LES FUNÉRAILLES DE DAVID AJALTOUNI
Il a payé trop cher le prix de son inconscience juvénile et de son ignorance. Mais pourquoi la mort a-t-elle été à sa rencontre à l’ESIB, là où on est censé apprendre à affronter la vie?
Une foule sans nombre envahit le quartier de l’église Mar Nohra à Furn el-Chebback. L’église est pleine de monde. Impressionnants, les arrangements de fleurs et de tulle, surmontés d’une bougie, sur chaque banc. “C’est comme si c’était son mariage”, dit l’une de ses amies.
Consternation et fureur sur tous les visages et dans les propos qu’on entend: “Inacceptable, ce qu’ont dit les journaux! La famille n’en a pas eu assez pour qu’on perquisitionne, en plus la maison?

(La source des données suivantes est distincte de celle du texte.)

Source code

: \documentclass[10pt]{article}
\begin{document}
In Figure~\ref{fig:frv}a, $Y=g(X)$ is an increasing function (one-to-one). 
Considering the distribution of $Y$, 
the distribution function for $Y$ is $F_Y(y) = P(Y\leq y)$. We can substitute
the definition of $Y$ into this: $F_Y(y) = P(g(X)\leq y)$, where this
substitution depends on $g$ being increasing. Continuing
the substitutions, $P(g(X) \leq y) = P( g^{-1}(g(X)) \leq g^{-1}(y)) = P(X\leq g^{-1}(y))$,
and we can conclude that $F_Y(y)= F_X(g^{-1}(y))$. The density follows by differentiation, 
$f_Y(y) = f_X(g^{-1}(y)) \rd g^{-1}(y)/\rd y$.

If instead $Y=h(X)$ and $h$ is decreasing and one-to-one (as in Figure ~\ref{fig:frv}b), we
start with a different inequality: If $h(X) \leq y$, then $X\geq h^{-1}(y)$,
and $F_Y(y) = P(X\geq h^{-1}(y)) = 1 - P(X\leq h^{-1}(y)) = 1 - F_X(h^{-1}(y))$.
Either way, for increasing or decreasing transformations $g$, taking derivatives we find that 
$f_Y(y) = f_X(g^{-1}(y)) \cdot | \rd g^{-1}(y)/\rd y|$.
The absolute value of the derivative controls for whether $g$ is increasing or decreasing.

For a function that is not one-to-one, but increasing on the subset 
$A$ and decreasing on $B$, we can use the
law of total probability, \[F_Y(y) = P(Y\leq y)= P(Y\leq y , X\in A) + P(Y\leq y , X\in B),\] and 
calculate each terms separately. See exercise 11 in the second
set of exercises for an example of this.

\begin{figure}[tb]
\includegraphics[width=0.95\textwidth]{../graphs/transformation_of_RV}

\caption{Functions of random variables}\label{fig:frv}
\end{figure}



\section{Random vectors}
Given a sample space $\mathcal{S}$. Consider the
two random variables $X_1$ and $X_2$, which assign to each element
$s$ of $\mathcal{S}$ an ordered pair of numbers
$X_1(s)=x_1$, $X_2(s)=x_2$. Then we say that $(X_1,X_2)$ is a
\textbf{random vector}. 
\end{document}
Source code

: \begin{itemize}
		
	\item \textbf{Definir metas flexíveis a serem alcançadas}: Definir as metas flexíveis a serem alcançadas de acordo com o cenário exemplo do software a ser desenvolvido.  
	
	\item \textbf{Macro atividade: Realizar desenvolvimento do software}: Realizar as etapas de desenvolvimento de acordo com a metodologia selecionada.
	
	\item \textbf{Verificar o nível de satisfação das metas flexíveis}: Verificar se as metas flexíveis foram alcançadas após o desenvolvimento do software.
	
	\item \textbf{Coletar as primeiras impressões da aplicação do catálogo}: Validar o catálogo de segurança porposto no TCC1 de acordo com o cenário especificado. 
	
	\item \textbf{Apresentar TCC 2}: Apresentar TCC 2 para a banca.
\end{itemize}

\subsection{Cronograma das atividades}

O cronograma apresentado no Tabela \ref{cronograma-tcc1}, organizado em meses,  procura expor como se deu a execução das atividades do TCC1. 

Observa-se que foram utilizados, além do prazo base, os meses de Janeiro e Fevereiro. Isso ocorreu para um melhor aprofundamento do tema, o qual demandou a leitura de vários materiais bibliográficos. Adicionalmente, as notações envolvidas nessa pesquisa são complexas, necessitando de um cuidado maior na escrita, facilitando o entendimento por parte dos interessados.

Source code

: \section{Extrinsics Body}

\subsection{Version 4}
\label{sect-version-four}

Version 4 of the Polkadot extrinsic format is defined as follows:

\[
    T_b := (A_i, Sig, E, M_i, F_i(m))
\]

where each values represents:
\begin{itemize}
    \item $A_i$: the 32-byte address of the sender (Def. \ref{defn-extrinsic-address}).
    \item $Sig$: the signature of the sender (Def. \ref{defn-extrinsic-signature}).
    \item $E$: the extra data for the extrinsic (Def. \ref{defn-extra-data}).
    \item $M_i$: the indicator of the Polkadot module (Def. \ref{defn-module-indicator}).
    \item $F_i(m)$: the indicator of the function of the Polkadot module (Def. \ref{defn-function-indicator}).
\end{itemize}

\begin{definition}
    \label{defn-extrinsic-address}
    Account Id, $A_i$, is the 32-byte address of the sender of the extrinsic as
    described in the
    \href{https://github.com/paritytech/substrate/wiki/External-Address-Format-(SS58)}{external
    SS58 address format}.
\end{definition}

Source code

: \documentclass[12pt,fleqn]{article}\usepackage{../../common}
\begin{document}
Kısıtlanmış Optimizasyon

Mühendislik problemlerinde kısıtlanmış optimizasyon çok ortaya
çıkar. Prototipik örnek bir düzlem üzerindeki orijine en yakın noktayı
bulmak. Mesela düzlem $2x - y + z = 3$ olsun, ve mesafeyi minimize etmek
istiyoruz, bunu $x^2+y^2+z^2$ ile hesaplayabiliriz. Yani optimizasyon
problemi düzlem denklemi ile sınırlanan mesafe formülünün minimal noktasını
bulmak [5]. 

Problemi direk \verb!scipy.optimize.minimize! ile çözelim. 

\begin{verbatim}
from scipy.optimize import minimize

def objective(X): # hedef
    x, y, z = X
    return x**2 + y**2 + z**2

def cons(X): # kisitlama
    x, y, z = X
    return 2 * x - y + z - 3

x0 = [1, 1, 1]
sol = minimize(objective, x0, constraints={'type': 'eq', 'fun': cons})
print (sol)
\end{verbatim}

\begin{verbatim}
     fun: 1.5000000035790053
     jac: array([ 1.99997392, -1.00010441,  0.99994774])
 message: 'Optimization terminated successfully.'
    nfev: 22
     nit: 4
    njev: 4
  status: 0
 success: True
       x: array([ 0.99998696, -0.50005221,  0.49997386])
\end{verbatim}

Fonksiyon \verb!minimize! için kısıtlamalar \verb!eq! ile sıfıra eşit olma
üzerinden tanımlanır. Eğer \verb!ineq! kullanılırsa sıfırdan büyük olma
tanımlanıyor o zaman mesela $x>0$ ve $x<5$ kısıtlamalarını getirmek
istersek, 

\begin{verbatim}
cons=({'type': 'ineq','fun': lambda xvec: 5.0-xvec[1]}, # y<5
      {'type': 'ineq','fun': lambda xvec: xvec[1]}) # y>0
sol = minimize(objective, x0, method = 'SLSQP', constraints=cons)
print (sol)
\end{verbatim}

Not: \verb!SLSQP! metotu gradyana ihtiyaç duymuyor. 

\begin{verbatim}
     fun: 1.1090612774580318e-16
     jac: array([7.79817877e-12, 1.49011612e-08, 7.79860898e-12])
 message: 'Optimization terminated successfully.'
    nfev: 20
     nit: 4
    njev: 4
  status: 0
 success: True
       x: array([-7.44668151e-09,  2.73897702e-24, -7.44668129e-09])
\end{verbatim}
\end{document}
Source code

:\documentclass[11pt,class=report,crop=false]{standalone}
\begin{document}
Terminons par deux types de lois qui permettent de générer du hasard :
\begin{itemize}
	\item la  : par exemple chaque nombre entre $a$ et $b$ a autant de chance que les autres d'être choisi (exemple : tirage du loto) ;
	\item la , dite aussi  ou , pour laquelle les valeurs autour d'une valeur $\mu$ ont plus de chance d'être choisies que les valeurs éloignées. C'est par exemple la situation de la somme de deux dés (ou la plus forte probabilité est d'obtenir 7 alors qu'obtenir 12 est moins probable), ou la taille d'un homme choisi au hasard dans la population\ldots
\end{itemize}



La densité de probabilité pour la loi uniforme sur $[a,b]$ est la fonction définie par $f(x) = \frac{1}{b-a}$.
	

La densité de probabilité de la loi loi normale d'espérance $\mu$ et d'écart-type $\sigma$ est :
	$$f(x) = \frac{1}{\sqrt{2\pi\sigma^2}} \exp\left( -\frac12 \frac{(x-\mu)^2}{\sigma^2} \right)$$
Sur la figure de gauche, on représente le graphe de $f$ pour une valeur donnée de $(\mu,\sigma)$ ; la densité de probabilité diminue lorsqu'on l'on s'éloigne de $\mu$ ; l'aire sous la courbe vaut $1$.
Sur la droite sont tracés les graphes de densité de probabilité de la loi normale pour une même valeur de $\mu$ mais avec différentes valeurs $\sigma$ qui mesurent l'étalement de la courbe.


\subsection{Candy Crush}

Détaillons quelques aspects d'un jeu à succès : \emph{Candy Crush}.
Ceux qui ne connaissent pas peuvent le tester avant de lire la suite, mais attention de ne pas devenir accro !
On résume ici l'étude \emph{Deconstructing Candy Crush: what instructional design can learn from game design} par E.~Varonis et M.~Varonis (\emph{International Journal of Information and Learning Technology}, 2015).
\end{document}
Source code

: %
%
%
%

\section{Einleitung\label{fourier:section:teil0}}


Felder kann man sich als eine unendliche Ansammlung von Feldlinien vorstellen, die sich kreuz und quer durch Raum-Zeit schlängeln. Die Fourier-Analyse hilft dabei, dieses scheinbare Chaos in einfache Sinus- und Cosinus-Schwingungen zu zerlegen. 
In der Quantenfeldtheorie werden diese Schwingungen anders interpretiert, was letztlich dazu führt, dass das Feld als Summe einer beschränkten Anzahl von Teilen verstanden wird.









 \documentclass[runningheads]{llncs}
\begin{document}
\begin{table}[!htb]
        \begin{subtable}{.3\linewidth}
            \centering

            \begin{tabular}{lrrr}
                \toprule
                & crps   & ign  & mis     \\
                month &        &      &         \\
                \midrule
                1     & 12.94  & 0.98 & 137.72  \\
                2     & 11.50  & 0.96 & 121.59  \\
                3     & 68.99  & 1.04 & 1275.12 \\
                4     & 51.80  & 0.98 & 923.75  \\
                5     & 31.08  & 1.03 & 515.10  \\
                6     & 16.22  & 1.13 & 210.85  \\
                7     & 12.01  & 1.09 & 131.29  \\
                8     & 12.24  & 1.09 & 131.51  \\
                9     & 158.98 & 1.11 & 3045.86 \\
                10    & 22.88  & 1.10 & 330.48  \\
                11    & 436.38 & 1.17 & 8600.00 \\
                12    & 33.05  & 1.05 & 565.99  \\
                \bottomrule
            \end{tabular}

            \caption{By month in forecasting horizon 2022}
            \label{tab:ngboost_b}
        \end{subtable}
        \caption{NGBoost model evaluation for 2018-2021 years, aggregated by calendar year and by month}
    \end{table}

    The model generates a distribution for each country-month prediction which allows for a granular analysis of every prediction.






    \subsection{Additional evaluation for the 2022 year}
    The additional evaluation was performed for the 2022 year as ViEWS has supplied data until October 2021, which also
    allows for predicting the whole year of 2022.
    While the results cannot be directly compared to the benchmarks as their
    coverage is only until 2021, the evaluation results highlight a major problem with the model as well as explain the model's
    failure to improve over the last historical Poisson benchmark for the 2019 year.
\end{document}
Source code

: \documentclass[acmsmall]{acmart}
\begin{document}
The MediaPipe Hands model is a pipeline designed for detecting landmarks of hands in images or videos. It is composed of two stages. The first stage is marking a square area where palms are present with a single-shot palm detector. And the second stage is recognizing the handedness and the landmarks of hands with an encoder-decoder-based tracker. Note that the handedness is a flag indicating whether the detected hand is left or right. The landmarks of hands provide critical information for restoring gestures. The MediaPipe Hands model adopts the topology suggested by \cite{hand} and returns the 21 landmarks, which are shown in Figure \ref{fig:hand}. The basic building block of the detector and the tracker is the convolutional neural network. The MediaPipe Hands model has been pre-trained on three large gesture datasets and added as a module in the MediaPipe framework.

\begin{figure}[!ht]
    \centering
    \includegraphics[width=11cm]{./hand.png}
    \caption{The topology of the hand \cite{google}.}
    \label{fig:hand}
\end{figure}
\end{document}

L’oraison funèbre est prononcée par le R.P. Nagib Baaklini, supérieur de l’Institut des Antonins de Baabda: “David était l’un des plus intelligents de sa classe, toujours parmi les premiers, leader sportif, enfant sain même si turbulent”...
Les visages sont inondés de larmes. Tous, sans exception. Le parvis de l’église est jonché de silhouettes d’adolescents en noir, éprouvés, une expression de dégoût et de profonde tristesse dans le regard.
M. Maroun Asmar, doyen de l’ESIB, reçoit les condoléances avec la famille du disparu. Un défilé interminable de visages éplorés qui craquent devant le père anéanti de douleur et la mère effondrée. Comment a-t-il réagi face aux accusations portées contre son fils? Nouhad Ajaltouni répond: “Bien sûr que c’est faux, dit-il en larmes. Nous en reparlerons, mais laissez-nous le temps d’enterrer nos morts”. Un parent ajoute: “Il y a, d’ailleurs, contradiction dans les déclarations des officiels”.

***

En tout état de cause, on ne peut s’empêcher de s’interroger: comment la grenade a-t-elle atterri dans cette institution respectable? Le mystère reste entier... en attendant la fin de l’enquête.